Sebagai informasi, proses pembahasan RUU TPKS telah bergulir sejak 2016 dan telah dilakukan percepatan pada 2021. Kemudian, ditindaklanjuti oleh pemerintah pusat pada April 2021 dengan membentuk Gugus Tugas Percepatan Pembentukan RUU TPKS (Gugus Tugas) yang dikomandoi Wakil Menteri Hukum dan Hak Asasi Manusia (Wamenkumham) dan berkeanggotaan perwakilan dari KSP, KPPPA, Kemenkumham, Polri dan Kejaksaan Agung.

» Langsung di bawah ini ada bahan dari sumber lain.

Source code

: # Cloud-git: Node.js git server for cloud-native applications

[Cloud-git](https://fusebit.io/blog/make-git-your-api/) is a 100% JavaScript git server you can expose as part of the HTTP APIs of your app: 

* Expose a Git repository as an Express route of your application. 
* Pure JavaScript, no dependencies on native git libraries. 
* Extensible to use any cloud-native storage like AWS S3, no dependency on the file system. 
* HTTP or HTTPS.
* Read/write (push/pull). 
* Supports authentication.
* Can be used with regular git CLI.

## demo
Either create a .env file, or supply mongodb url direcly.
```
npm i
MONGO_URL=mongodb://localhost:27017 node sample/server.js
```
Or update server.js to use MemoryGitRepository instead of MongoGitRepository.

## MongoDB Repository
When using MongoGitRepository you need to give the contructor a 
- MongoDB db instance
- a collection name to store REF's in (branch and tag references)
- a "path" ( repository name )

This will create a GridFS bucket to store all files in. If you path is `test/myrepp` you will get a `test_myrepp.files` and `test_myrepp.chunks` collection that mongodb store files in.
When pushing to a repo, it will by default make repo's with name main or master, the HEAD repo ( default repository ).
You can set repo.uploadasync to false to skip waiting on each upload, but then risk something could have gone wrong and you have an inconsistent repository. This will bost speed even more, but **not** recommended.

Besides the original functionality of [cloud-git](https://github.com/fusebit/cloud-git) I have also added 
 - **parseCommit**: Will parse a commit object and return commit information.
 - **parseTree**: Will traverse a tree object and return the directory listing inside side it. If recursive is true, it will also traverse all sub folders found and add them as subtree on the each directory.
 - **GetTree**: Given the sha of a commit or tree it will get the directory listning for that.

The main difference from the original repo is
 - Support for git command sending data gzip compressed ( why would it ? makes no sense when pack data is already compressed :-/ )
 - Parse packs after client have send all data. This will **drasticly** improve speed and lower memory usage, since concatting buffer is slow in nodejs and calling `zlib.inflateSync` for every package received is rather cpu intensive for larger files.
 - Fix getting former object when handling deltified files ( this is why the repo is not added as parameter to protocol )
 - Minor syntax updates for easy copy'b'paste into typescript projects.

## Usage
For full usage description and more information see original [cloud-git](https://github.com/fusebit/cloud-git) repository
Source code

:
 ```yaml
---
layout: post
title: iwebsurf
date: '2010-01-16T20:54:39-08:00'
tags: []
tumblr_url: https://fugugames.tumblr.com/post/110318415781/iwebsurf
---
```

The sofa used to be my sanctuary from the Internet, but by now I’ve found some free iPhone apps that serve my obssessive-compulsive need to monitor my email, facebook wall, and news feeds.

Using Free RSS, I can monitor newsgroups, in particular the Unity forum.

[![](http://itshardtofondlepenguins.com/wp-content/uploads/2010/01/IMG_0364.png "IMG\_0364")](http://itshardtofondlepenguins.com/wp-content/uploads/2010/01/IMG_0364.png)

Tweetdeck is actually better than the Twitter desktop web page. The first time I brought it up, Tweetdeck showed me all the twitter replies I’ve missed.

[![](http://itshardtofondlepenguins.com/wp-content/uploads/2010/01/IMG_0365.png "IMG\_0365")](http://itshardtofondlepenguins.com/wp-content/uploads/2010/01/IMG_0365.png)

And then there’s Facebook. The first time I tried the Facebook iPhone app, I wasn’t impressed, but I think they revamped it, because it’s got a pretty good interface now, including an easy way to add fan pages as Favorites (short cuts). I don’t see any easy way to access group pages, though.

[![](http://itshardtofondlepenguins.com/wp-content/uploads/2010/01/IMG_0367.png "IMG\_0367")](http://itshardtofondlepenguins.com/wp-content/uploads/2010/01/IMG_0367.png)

Per 18 Januari 2022, dalam sidang paripurna, DPR RI mengesahkan RUU TPKS menjadi hak inisiatif DPR. RUU usulan inisiatif DPR tersebut, kemudian diserahkan kepada presiden untuk diterbitkannya surat presiden (surpres). Sesuai perundang-undangan, presiden memiliki waktu maksimal 60 hari untuk mengirim surpres ke DPR berikut DIM, terhitung sejak RUU TPKS disahkan menjadi hak inisiatif DPR. (ts/sf)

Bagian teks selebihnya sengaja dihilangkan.